The diameter of KPKVB random graphs

We consider a random graph model that was recently proposed as a model for complex networks by Krioukov et al. (2010). In this model, nodes are chosen randomly inside a disk in the hyperbolic plane and two nodes are connected if they are at most a certain hyperbolic distance from each other. It has previously been shown that this model has various properties associated with complex networks, including a power-law degree distribution and a strictly positive clustering coefficient. The model is specified using three parameters: the number of nodes N, which we think of as going to infinity, and $\alpha, \nu > 0$, which we think of as constant.
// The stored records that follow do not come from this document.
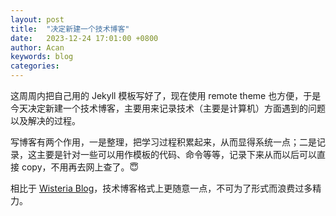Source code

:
 ```yaml
---
layout: post
title:  "决定新建一个技术博客"
date:   2023-12-24 17:01:00 +0800
author: Acan
keywords: blog
categories: 
---
```


这周周内把自己用的 Jekyll 模板写好了，现在使用 remote theme 也方便，于是今天决定新建一个技术博客，主要用来记录技术（主要是计算机）方面遇到的问题以及解决的过程。

写博客有两个作用，一是整理，把学习过程积累起来，从而显得系统一点；二是记录，这主要是针对一些可以用作模板的代码、命令等等，记录下来从而以后可以直接 copy，不用再去网上查了。😇

相比于 [Wisteria Blog](https://zeyu-xie.github.io/Wisteria-Blog)，技术博客格式上更随意一点，不可为了形式而浪费过多精力。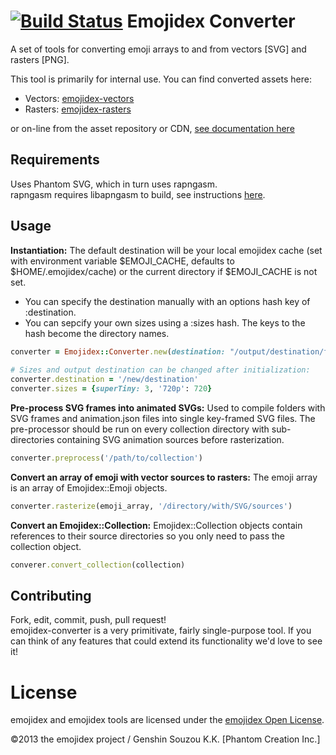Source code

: [![Build Status](https://travis-ci.org/Genshin/emojidex-converter.svg)](https://travis-ci.org/Genshin/emojidex-converter)
Emojidex Converter 
==================
A set of tools for converting emoji arrays to and from vectors [SVG] and rasters [PNG].

This tool is primarily for internal use. You can find converted assets here:
* Vectors: [emojidex-vectors](https://github.com/emojidex/emojidex-vectors)  
* Rasters: [emojidex-rasters](https://github.com/emojidex/emojidex-rasters)
  
or on-line from the asset repository or CDN, [see documentation here](http://developer.emojidex.com/#assets)

Requirements
------------
Uses Phantom SVG, which in turn uses rapngasm.  
rapngasm requires libapngasm to build, see instructions [here](https://github.com/apngasm/rapngasm).

Usage
-----
**Instantiation:** 
The default destination will be your local emojidex cache (set with environment variable $EMOJI_CACHE, defaults to $HOME/.emojidex/cache) or the current directory if $EMOJI_CACHE is not set.  
- You can specify the destination manually with an options hash key of :destination.  
- You can sepcify your own sizes using a :sizes hash. The keys to the hash become the directory names.

```ruby
converter = Emojidex::Converter.new(destination: "/output/destination/file/path", sizes: {super_huge: 2000, px12: 12})
  
# Sizes and output destination can be changed after initialization:  
converter.destination = '/new/destination'
converter.sizes = {superTiny: 3, '720p': 720}
```

**Pre-process SVG frames into animated SVGs:** 
Used to compile folders with SVG frames and animation.json files into single key-framed SVG files. The pre-processor should be run on every collection directory with sub-directories containing SVG animation sources before rasterization.
```ruby
converter.preprocess('/path/to/collection')
```

**Convert an array of emoji with vector sources to rasters:**
The emoji array is an array of Emojidex::Emoji objects.
```ruby
converter.rasterize(emoji_array, '/directory/with/SVG/sources')
```

**Convert an Emojidex::Collection:** 
Emojidex::Collection objects contain references to their source directories so you only need to pass the collection object.
```ruby
converer.convert_collection(collection)
```

Contributing
------------
Fork, edit, commit, push, pull request!  
emojidex-converter is a very primitivate, fairly single-purpose tool. If you can think of any features that could extend its functionality we'd love to see it!

License
=======
emojidex and emojidex tools are licensed under the 
[emojidex Open License](https://www.emojidex.com/emojidex/emojidex_open_license).

©2013 the emojidex project / Genshin Souzou K.K. [Phantom Creation Inc.]

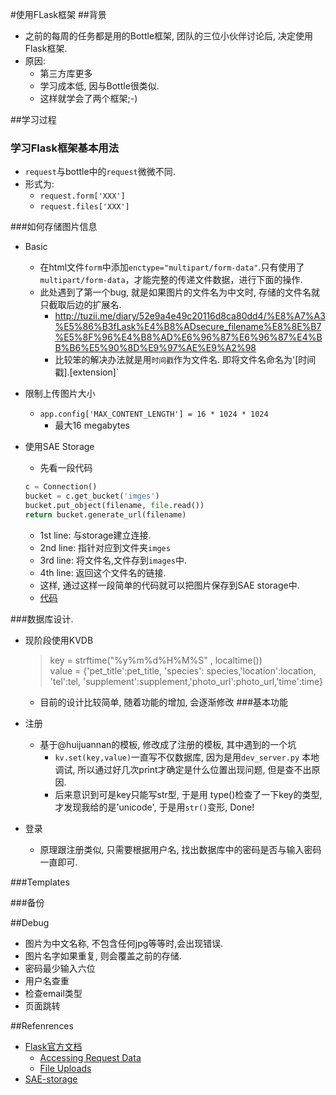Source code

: #使用FLask框架
##背景
- 之前的每周的任务都是用的Bottle框架, 团队的三位小伙伴讨论后, 决定使用Flask框架.
- 原因:
   - 第三方库更多
   - 学习成本低, 因与Bottle很类似.
   - 这样就学会了两个框架;-) 



##学习过程
### 学习Flask框架基本用法
   - `request`与bottle中的`request`微微不同.
   - 形式为:
      - `request.form['XXX']`
      - `request.files['XXX']`

###如何存储图片信息
- Basic
    - 在html文件`form`中添加`enctype="multipart/form-data"`.只有使用了`multipart/form-data`，才能完整的传递文件数据，进行下面的操作.
    - 此处遇到了第一个bug, 就是如果图片的文件名为中文时, 存储的文件名就只截取后边的扩展名.
        - <http://tuzii.me/diary/52e9a4e49c20116d8ca80dd4/%E8%A7%A3%E5%86%B3fLask%E4%B8%ADsecure_filename%E8%8E%B7%E5%8F%96%E4%B8%AD%E6%96%87%E6%96%87%E4%BB%B6%E5%90%8D%E9%97%AE%E9%A2%98>
        - 比较笨的解决办法就是用`时间戳`作为文件名. 即将文件名命名为'[时间戳].[extension]`

- 限制上传图片大小 
    - `app.config['MAX_CONTENT_LENGTH'] = 16 * 1024 * 1024`
        - 最大16 megabytes 

- 使用SAE Storage
    - 先看一段代码
    
    ```Python
    c = Connection()
    bucket = c.get_bucket('imges')
    bucket.put_object(filename, file.read()) 
    return bucket.generate_url(filename)
    
    ``` 
    - 1st line: 与storage建立连接.
    - 2nd line: 指针对应到文件夹`imges` 
    - 3rd line: 将文件名,文件存到`images`中.
    - 4th line: 返回这个文件名的链接.
    - 这样, 通过这样一段简单的代码就可以把图片保存到SAE storage中.
    - [代码](https://github.com/xpgeng/straypetshelper/commit/7a3552665b4f6e475e4c926e48351df4c71308da)        
  
###数据库设计.
- 现阶段使用KVDB

    > key = strftime("%y%m%d%H%M%S" , localtime())  
    > value = {'pet_title':pet_title, 'species': species,'location':location, 'tel':tel, 'supplement':supplement,'photo_url':photo_url,'time':time}  
    
    - 目前的设计比较简单, 随着功能的增加, 会逐渐修改
###基本功能
- 注册
    - 基于@huijuannan的模板, 修改成了注册的模板, 其中遇到的一个坑
       - `kv.set(key,value)`一直写不仅数据库, 因为是用`dev_server.py` 本地调试, 所以通过好几次print才确定是什么位置出现问题, 但是查不出原因.
       - 后来意识到可是key只能写str型, 于是用 type()检查了一下key的类型, 才发现我给的是'unicode', 于是用`str()`变形, Done!

- 登录
    - 原理跟注册类似, 只需要根据用户名, 找出数据库中的密码是否与输入密码一直即可.
     
###Templates

   
###备份


##Debug
- 图片为中文名称, 不包含任何jpg等等时,会出现错误.
- 图片名字如果重复, 则会覆盖之前的存储.
- 密码最少输入六位
- 用户名查重
- 检查email类型
- 页面跳转

##Refenrences
- [Flask官方文档](http://flask.pocoo.org/)
   - [Accessing Request Data](http://flask.pocoo.org/docs/0.10/quickstart/#accessing-request-data)
   - [File Uploads](http://flask.pocoo.org/docs/0.10/quickstart/#file-uploads)
- [SAE-storage](http://www.sinacloud.com/doc/sae/python/storage.html) 
   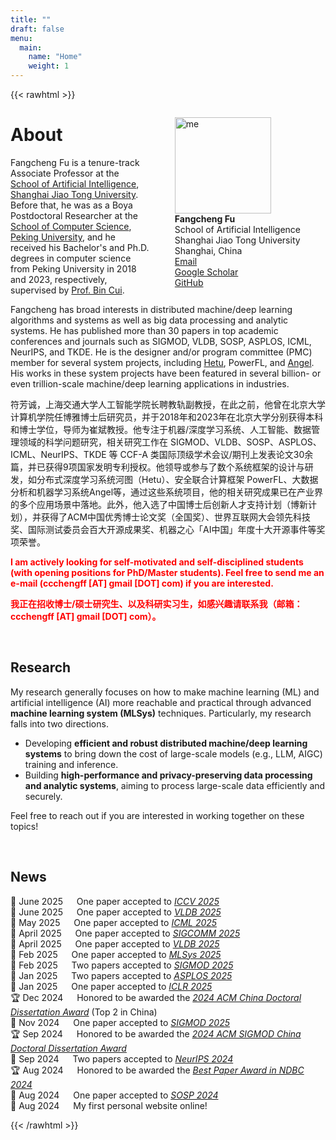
 ```yaml
---
title: ""
draft: false
menu:
  main:
    name: "Home"
    weight: 1
---
```


{{< rawhtml >}}

<div style="float:right;">
<figure>
    <img src='img/ffc.jpeg' alt='me' style="width:11em;"/>
    <figcaption>
    <b>Fangcheng Fu</b>
    <br>
    School of Artificial Intelligence
    <br>
    Shanghai Jiao Tong University
    <br>
    <a rel="me"><i class="fa fa-fw fa-map-marker"></i>Shanghai, China</a>
    <br>
    <a href="mailto:ccchengff@gmail.com" rel="me"><i class="fas fa-envelope fa-fw"></i> Email</a>
    <br>
    <a href="https://scholar.google.com/citations?user=vFYm_QEAAAAJ" rel="me"><i class="fas fa-fw fa-graduation-cap"></i> Google Scholar</a>
    <br>
    <a href="https://github.com/ccchengff" rel="me"><i class="fab fa-github-alt fa-fw"></i> GitHub</a>
    <br>
    </figcaption>
</figure>
</div>

<p><h1>About</h1></p>


<p>
Fangcheng Fu is a tenure-track Associate Professor at the <a href="https://sai.sjtu.edu.cn/">School of Artificial Intelligence</a>, <a href="https://www.sjtu.edu.cn/">Shanghai Jiao Tong University</a>. Before that, he was as a Boya Postdoctoral Researcher at the <a href="https://cs.pku.edu.cn">School of Computer Science</a>, <a href="https://www.pku.edu.cn">Peking University</a>, and he received his Bachelor's and Ph.D. degrees in computer science from Peking University in 2018 and 2023, respectively, supervised by <a href="https://cuibinpku.github.io">Prof. Bin Cui</a>. 
</p>

<p>
Fangcheng has broad interests in distributed machine/deep learning algorithms and systems as well as big data processing and analytic systems. He has published more than 30 papers in top academic conferences and journals such as SIGMOD, VLDB, SOSP, ASPLOS, ICML, NeurIPS, and TKDE. He is the designer and/or program committee (PMC) member for several system projects, including <a href="https://github.com/PKU-DAIR/Hetu">Hetu</a>, PowerFL, and <a href="https://github.com/Angel-ML/angel">Angel</a>. His works in these system projects have been featured in several billion- or even trillion-scale machine/deep learning applications in industries.
</p>

<p>
符芳诚，上海交通大学人工智能学院长聘教轨副教授，在此之前，他曾在北京大学计算机学院任博雅博士后研究员，并于2018年和2023年在北京大学分别获得本科和博士学位，导师为崔斌教授。他专注于机器/深度学习系统、人工智能、数据管理领域的科学问题研究，相关研究工作在 SIGMOD、VLDB、SOSP、ASPLOS、ICML、NeurIPS、TKDE 等 CCF-A 类国际顶级学术会议/期刊上发表论文30余篇，并已获得9项国家发明专利授权。他领导或参与了数个系统框架的设计与研发，如分布式深度学习系统河图（Hetu）、安全联合计算框架 PowerFL、大数据分析和机器学习系统Angel等，通过这些系统项目，他的相关研究成果已在产业界的多个应用场景中落地。此外，他入选了中国博士后创新人才支持计划（博新计划），并获得了ACM中国优秀博士论文奖（全国奖）、世界互联网大会领先科技奖、国际测试委员会百大开源成果奖、机器之心「AI中国」年度十大开源事件等奖项荣誉。
</p>

<p style="color:Red">
<strong>
I am actively looking for self-motivated and self-disciplined students (with opening‌ positions for PhD/Master students). Feel free to send me an e-mail (ccchengff [AT] gmail [DOT] com) if you are interested.
</strong>
</p>

<p style="color:Red">
<strong>
我正在招收博士/硕士研究生、以及科研实习生，如感兴趣请联系我（邮箱：ccchengff [AT] gmail [DOT] com）。
</strong>
</p>

<br>

<p><h2>Research</h2></p>

<p>
My research generally focuses on how to make machine learning (ML) and artificial intelligence (AI) more reachable and practical through advanced <b>machine learning system (MLSys)</b> techniques. Particularly, my research falls into two directions.

<ul>
<li>
Developing <b>efficient and robust distributed machine/deep learning systems</b> to bring down the cost of large-scale models (e.g., LLM, AIGC) training and inference.
</li>
<li>
Building <b>high-performance and privacy-preserving data processing and analytic systems</b>, aiming to process large-scale data efficiently and securely.
</li>
</ul>

Feel free to reach out if you are interested in working together on these topics!

</p>

<br>

<p><h2>News</h2></p>

<p>
🎉 June 2025 &emsp; 
One paper accepted to <a href="https://iccv.thecvf.com/Conferences/2025"><i>ICCV 2025</i></a>
<br>
🎉 June 2025 &emsp; 
One paper accepted to <a href="https://vldb.org/2025/"><i>VLDB 2025</i></a>
<br>
🎉 May 2025 &emsp; 
One paper accepted to <a href="https://icml.cc/Conferences/2025"><i>ICML 2025</i></a>
<br>
🎉 April 2025 &emsp; 
One paper accepted to <a href="https://conferences.sigcomm.org/sigcomm/2025/"><i>SIGCOMM 2025</i></a>
<br>
🎉 April 2025 &emsp; 
One paper accepted to <a href="https://vldb.org/2025/"><i>VLDB 2025</i></a>
<br>
🎉 Feb 2025 &emsp; 
One paper accepted to <a href="https://mlsys.org/Conferences/2025"><i>MLSys 2025</i></a>
<br>
🎉 Feb 2025 &emsp; 
Two papers accepted to <a href="https://2025.sigmod.org/"><i>SIGMOD 2025</i></a>
<br>
🎉 Jan 2025 &emsp; 
Two papers accepted to <a href="https://www.asplos-conference.org/asplos2025/"><i>ASPLOS 2025</i></a>
<br>
🎉 Jan 2025 &emsp; 
One paper accepted to <a href="https://iclr.cc/Conferences/2025"><i>ICLR 2025</i></a>
<br>
🏆 Dec 2024 &emsp; 
Honored to be awarded the <a href="https://mp.weixin.qq.com/s/1h6XCOzuw_0DeVb1jCti6w"><i>2024 ACM China Doctoral Dissertation Award</i></a> (Top 2 in China)
<br>
🎉 Nov 2024 &emsp; 
One paper accepted to <a href="https://2025.sigmod.org/"><i>SIGMOD 2025</i></a>
<br>
🏆 Sep 2024 &emsp; 
Honored to be awarded the <a href="https://mp.weixin.qq.com/s/ssXyel3jNogGhV9McNMGyg"><i>2024 ACM SIGMOD China Doctoral Dissertation Award</i></a>
<br>
🎉 Sep 2024 &emsp; 
Two papers accepted to <a href="https://neurips.cc/Conferences/2024"><i>NeurIPS 2024</i></a>
<br>
🏆 Aug 2024 &emsp; 
Honored to be awarded the <a href="https://www.ccf.org.cn/Chapters/TC/TC_Listing/TCDB/hyxw/2024-08-13/829394.shtml"><i>Best Paper Award in NDBC 2024</i></a>
<br>
🎉 Aug 2024 &emsp; 
One paper accepted to <a href="https://sigops.org/s/conferences/sosp/2024/index.html"><i>SOSP 2024</i></a>
<br>
👏 Aug 2024 &emsp; 
My first personal website online!
</p>


{{< /rawhtml >}}
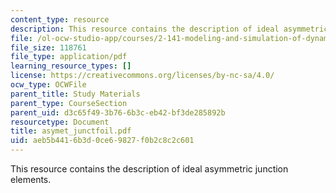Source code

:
 ```yaml
---
content_type: resource
description: This resource contains the description of ideal asymmetric junction elements.
file: /ol-ocw-studio-app/courses/2-141-modeling-and-simulation-of-dynamic-systems-fall-2006/aeb5b4416b3d0ce69827f0b2c8c2c601_asymet_junctfoil.pdf
file_size: 118761
file_type: application/pdf
learning_resource_types: []
license: https://creativecommons.org/licenses/by-nc-sa/4.0/
ocw_type: OCWFile
parent_title: Study Materials
parent_type: CourseSection
parent_uid: d3c65f49-3b76-6b3c-eb42-bf3de285892b
resourcetype: Document
title: asymet_junctfoil.pdf
uid: aeb5b441-6b3d-0ce6-9827-f0b2c8c2c601
---
```

This resource contains the description of ideal asymmetric junction elements.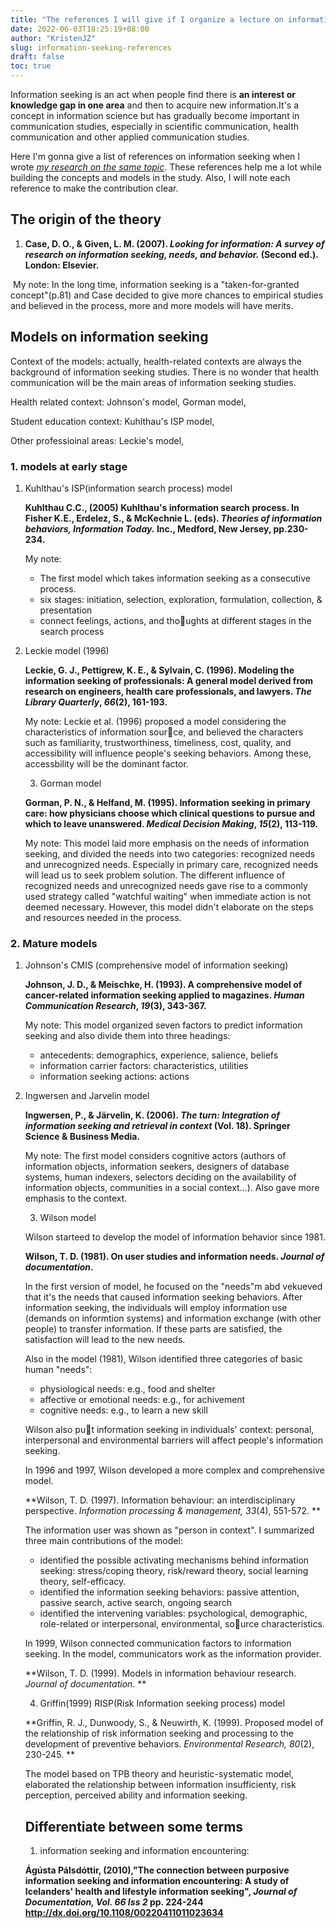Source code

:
 ```yaml
---
title: "The references I will give if I organize a lecture on information seeking"
date: 2022-06-03T18:25:19+08:00
author: "KristenJZ"
slug: information-seeking-references
draft: false
toc: true
---
```


Information seeking is an act when people find there is **an interest or knowledge gap in one area** and  then to acquire new information.It's a concept in information science but has gradually become important in communication studies, especially in scientific communication, health communication and other applied communication studies. 

Here I'm gonna give a list of references on information seeking when I wrote [*my research on the same topic*](https://vimeo.com/722534868/64a926efc3). These references help me a lot while building the concepts and models in the study. Also, I will note each reference to make the contribution clear.

## The origin of the theory

1. **Case, D. O., & Given, L. M. (2007). *Looking for information: A survey of research on information seeking, needs, and behavior.* (Second ed.). London: Elsevier.**

​	My note: In the long time, information seeking is a "taken-for-granted concept"(p.81) and Case decided to give more chances to empirical studies and believed in the process, more and more models will have merits.

## Models on information seeking

Context of the models: actually, health-related contexts are always the background of information seeking studies. There is no wonder that health communication will be the main areas of information seeking studies.

Health related context: Johnson's model, Gorman model, 

Student education context: Kuhlthau's ISP model, 

Other professioinal areas: Leckie's model, 

### 1. models at early stage

1. Kuhlthau's ISP(information search process) model

   **Kuhlthau C.C., (2005) Kuhlthau's information search process. In Fisher K.E., Erdelez, S., & McKechnie L. (eds). *Theories of information behaviors, Information Today.* Inc., Medford, New Jersey, pp.230-234.**

   My note:

   - The first model which takes information seeking as a consecutive process.
   - six stages: initiation, selection, exploration, formulation, collection, & presentation
   - connect feelings, actions, and thoughts at different stages in the search process

2. Leckie model (1996)

   **Leckie, G. J., Pettigrew, K. E., & Sylvain, C. (1996). Modeling the information seeking of professionals: A general model derived from research on engineers, health care professionals, and lawyers. *The Library Quarterly*, *66*(2), 161-193.**

   My note: Leckie et al. (1996) proposed a model considering the characteristics of information source, and believed the characters such as familiarity, trustworthiness, timeliness, cost, quality, and accessibility will influence people's seeking behaviors. Among these, accessbility will be the dominant factor.

   3. Gorman model

   **Gorman, P. N., & Helfand, M. (1995). Information seeking in primary care: how physicians choose which clinical questions to pursue and which to leave unanswered. *Medical Decision Making*, *15*(2), 113-119.**

   My note: This model laid more emphasis on the needs of information seeking, and divided the needs into two categories:  recognized needs and unrecognized needs. Especially in primary care, recognized needs will lead us to seek problem solution. The different influence of recognized needs and unrecognized needs gave rise to a commonly used strategy called "watchful waiting" when immediate action is not deemed necessary. However, this model didn't elaborate on the steps and resources needed in the process. 

### 2. Mature models

1. Johnson's CMIS (comprehensive model of information seeking)

   **Johnson, J. D., & Meischke, H. (1993). A comprehensive model of cancer-related information seeking applied to magazines. *Human Communication Research*, *19*(3), 343-367.**

   My note: This model organized seven factors to predict information seeking and also divide them into three headings:

   - antecedents: demographics, experience, salience, beliefs
   - information carrier factors: characteristics, utilities
   - information seeking actions: actions

2. Ingwersen and Jarvelin model

   **Ingwersen, P., & Järvelin, K. (2006). *The turn: Integration of information seeking and retrieval in context* (Vol. 18). Springer Science & Business Media.**

   My note: The first model considers cognitive actors (authors of information objects, information seekers, designers of database systems, human indexers, selectors deciding on the availability of information objects, communities in a social context...). Also gave more emphasis to the context.

   3. Wilson model

   Wilson starteed to develop the model of information behavior since 1981. 

   **Wilson, T. D. (1981). On user studies and information needs. *Journal of documentation*.**

   In the first version of model, he focused on the "needs"m abd vekueved that it's the needs that caused information seeking behaviors. After information seeking, the individuals will employ information use (demands on informtion systems) and information exchange (with other people) to transfer information. If these parts are satisfied, the satisfaction will lead to the new needs. 

   Also in the model (1981), Wilson identified three categories of basic human "needs":

   - physiological needs: e.g., food and shelter
   - affective or emotional needs: e.g., for achivement
   - cognitive needs: e.g., to learn a new skill

   Wilson also put information seeking in individuals' context: personal, interpersonal and environmental barriers will affect people's information seeking.

   In 1996 and 1997, Wilson developed a more complex and comprehensive model.

   **Wilson, T. D. (1997). Information behaviour: an interdisciplinary perspective. *Information processing & management, 33*(4), 551-572. **

   The information user was shown as "person in context". I summarized three main contributions of the model:

   - identified the possible activating mechanisms behind information seeking: stress/coping theory, risk/reward theory, social learning theory, self-efficacy.
   - identified the information seeking behaviors: passive attention, passive search, active search, ongoing search
   - identified the intervening variables: psychological, demographic, role-related or interpersonal, environmental, source characteristics.

   In 1999, Wilson connected communication factors to information seeking. In the model, communicators work as the information provider. 

   **Wilson, T. D. (1999). Models in information behaviour research. *Journal of documentation*. **

   4. Griffin(1999) RISP(Risk Information seeking process) model

   **Griffin, R. J., Dunwoody, S., & Neuwirth, K. (1999). Proposed model of the relationship of risk information seeking and processing to the development of preventive behaviors. *Environmental Research, 80*(2), 230-245. **

   The model based on TPB theory and heuristic-systematic model, elaborated the relationship between information insufficienty, risk perception, perceived ability and information seeking.

   

   ## Differentiate between some terms

   1. information seeking and information encountering:

   **Ágústa Pálsdóttir, (2010),"The connection between purposive information seeking and information encountering: A study of Icelanders' health and lifestyle information seeking", *Journal of Documentation, Vol. 66 Iss 2* pp. 224-244 http://dx.doi.org/10.1108/00220411011023634**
Roughly speaking, $\alpha$ controls the power-law exponent of the degree sequence and $\nu$ the average degree. Earlier work of Kiwi and Mitsche (2015) has shown that, when $\alpha \lt 1$ (which corresponds to the exponent of the power law degree sequence being $\lt 3$), the diameter of the largest component is asymptotically almost surely (a.a.s.) at most polylogarithmic in N. Friedrich and Krohmer (2015) showed it was a.a.s. $\Omega(\log N)$ and improved the exponent of the polynomial in $\log N$ in the upper bound. Here we show the maximum diameter over all components is a.a.s. $O(\log N),$ thus giving a bound that is tight up to a multiplicative constant.